Pseudo-instruction that overwrites its input register

Hi,

I'd like to define a pseudo-instruction whose expansion will, as a side-effect, overwrite an input register's value: the pseudo-instruction

ldw r1:r2, P

to load 2 bytes from memory address P is to be expaneded to

ld r1, P+
ld r2, P

where "ld _, P+" is an instruction that loads a single byte from P, and post-increments P by one.

How can I represent this behaviour in LLVM? Currently, I have

   let Constraints = "@earlyclobber $reg" in
   def LDWRdPtr : Pseudo<(outs DREGS:$reg),
                         (ins PTRREGS:$ptrreg),
                         "ldw\t$reg, $ptrreg",
                         [(set i16:$reg, (load i16:$ptrreg))]>,
                  Requires<[HasSRAM]>;

The problem, of course, is that with this definition I end up with code which assumes it is equivalent to save P before 'ldw r1:r2,P' or after. I tried adding "@earlyclobber $ptrreg" as a Constraint, but that just leads to an assertion failure during codegen (I assume because @earlyclobber is for output ports)

void llvm::MachineOperand::setIsEarlyClobber(bool): Assertion `isReg() && IsDef && "Wrong MachineOperand accessor"' failed.

Thanks,
   Gergo

You need to express the P as both an input and output operand and add a constraint that both must be the same register.

David

OK, but then the pattern will have to include that extra output operand somehow, right? What would the pattern need to be so that during ISel, this LDWRdPtr instruction with the extra output still matches?

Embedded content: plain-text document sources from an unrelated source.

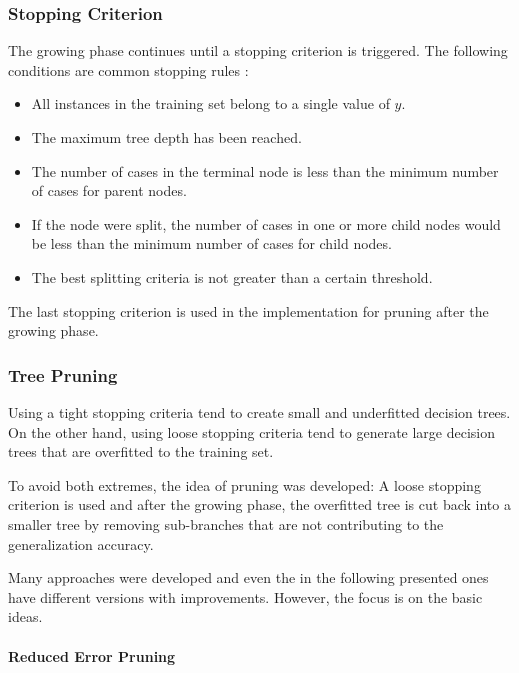 \subsubsection{Stopping Criterion}

The growing phase continues until a stopping criterion is triggered. The following conditions are common stopping rules \cite[p. 63]{rokach2008data}:
\begin{itemize}
    \item All instances in the training set belong to a single value of $y$.
    \item The maximum tree depth has been reached.
    \item The number of cases in the terminal node is less than the minimum
number of cases for parent nodes.
    \item If the node were split, the number of cases in one or more child nodes
would be less than the minimum number of cases for child nodes.
    \item The best splitting criteria is not greater than a certain threshold.
\end{itemize}


\begin{remark}
    The last stopping criterion is used in the implementation for pruning after the growing phase.\label{stoppingcriterionimpl}
\end{remark}



\subsubsection{Tree Pruning}\label{treepruning}

Using a tight stopping criteria tend to create small and underfitted decision trees. On the other hand, using  loose stopping criteria tend to generate large decision trees that are overfitted to the training set. 

To avoid both extremes, the idea of pruning was developed: A loose stopping criterion is used and after the growing phase, the overfitted tree is cut back into a smaller tree by removing sub-branches that are not contributing to the generalization accuracy. 

Many approaches were developed and even the in the following presented ones have different versions with improvements. However, the focus is on the basic ideas. 


\paragraph{Reduced Error Pruning}

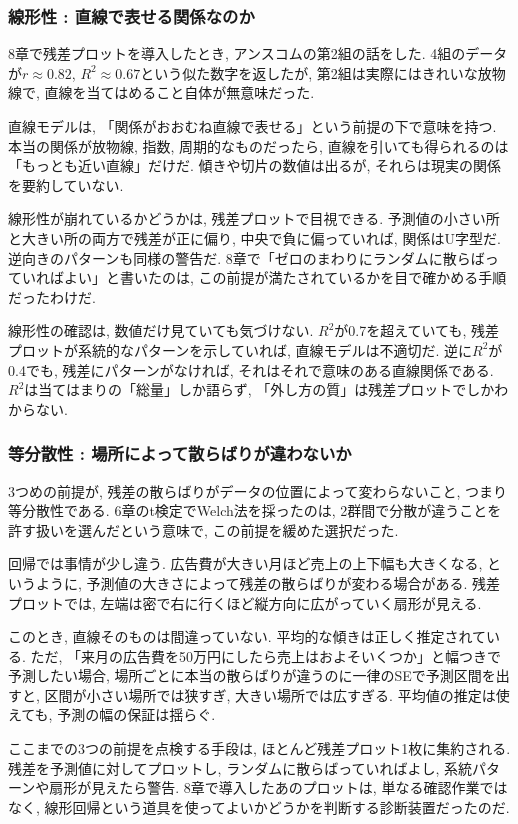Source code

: \subsubsection*{線形性 : 直線で表せる関係なのか}

8章で残差プロットを導入したとき, アンスコムの第2組の話をした.
4組のデータが$r \approx 0.82$, $R^2 \approx 0.67$という似た数字を返したが, 第2組は実際にはきれいな放物線で, 直線を当てはめること自体が無意味だった.

直線モデルは, 「関係がおおむね直線で表せる」という前提の下で意味を持つ.
本当の関係が放物線, 指数, 周期的なものだったら, 直線を引いても得られるのは「もっとも近い直線」だけだ.
傾きや切片の数値は出るが, それらは現実の関係を要約していない.

線形性が崩れているかどうかは, 残差プロットで目視できる.
予測値の小さい所と大きい所の両方で残差が正に偏り, 中央で負に偏っていれば, 関係はU字型だ.
逆向きのパターンも同様の警告だ.
8章で「ゼロのまわりにランダムに散らばっていればよい」と書いたのは, この前提が満たされているかを目で確かめる手順だったわけだ.

線形性の確認は, 数値だけ見ていても気づけない.
$R^2$が0.7を超えていても, 残差プロットが系統的なパターンを示していれば, 直線モデルは不適切だ.
逆に$R^2$が0.4でも, 残差にパターンがなければ, それはそれで意味のある直線関係である.
$R^2$は当てはまりの「総量」しか語らず, 「外し方の質」は残差プロットでしかわからない.

\subsubsection*{等分散性 : 場所によって散らばりが違わないか}

3つめの前提が, 残差の散らばりがデータの位置によって変わらないこと, つまり等分散性である.
6章のt検定でWelch法を採ったのは, 2群間で分散が違うことを許す扱いを選んだという意味で, この前提を緩めた選択だった.

回帰では事情が少し違う.
広告費が大きい月ほど売上の上下幅も大きくなる, というように, 予測値の大きさによって残差の散らばりが変わる場合がある.
残差プロットでは, 左端は密で右に行くほど縦方向に広がっていく扇形が見える.

このとき, 直線そのものは間違っていない.
平均的な傾きは正しく推定されている.
ただ, 「来月の広告費を50万円にしたら売上はおよそいくつか」と幅つきで予測したい場合, 場所ごとに本当の散らばりが違うのに一律のSEで予測区間を出すと, 区間が小さい場所では狭すぎ, 大きい場所では広すぎる.
平均値の推定は使えても, 予測の幅の保証は揺らぐ.

ここまでの3つの前提を点検する手段は, ほとんど残差プロット1枚に集約される.
残差を予測値に対してプロットし, ランダムに散らばっていればよし, 系統パターンや扇形が見えたら警告.
8章で導入したあのプロットは, 単なる確認作業ではなく, 線形回帰という道具を使ってよいかどうかを判断する診断装置だったのだ.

This is typically accomplished with something like PPC’s RegConstraint and NoEncode. You can see examples of it that are very similar to what you’re after in PPC’s load/store with update forms (i.e. load a value and update the base register with the effective address - these are used for pre-increment loads/stores).

For example: the definition of LBZU and friends in lib/Target/PowerPC/PPCInstrInfo.td.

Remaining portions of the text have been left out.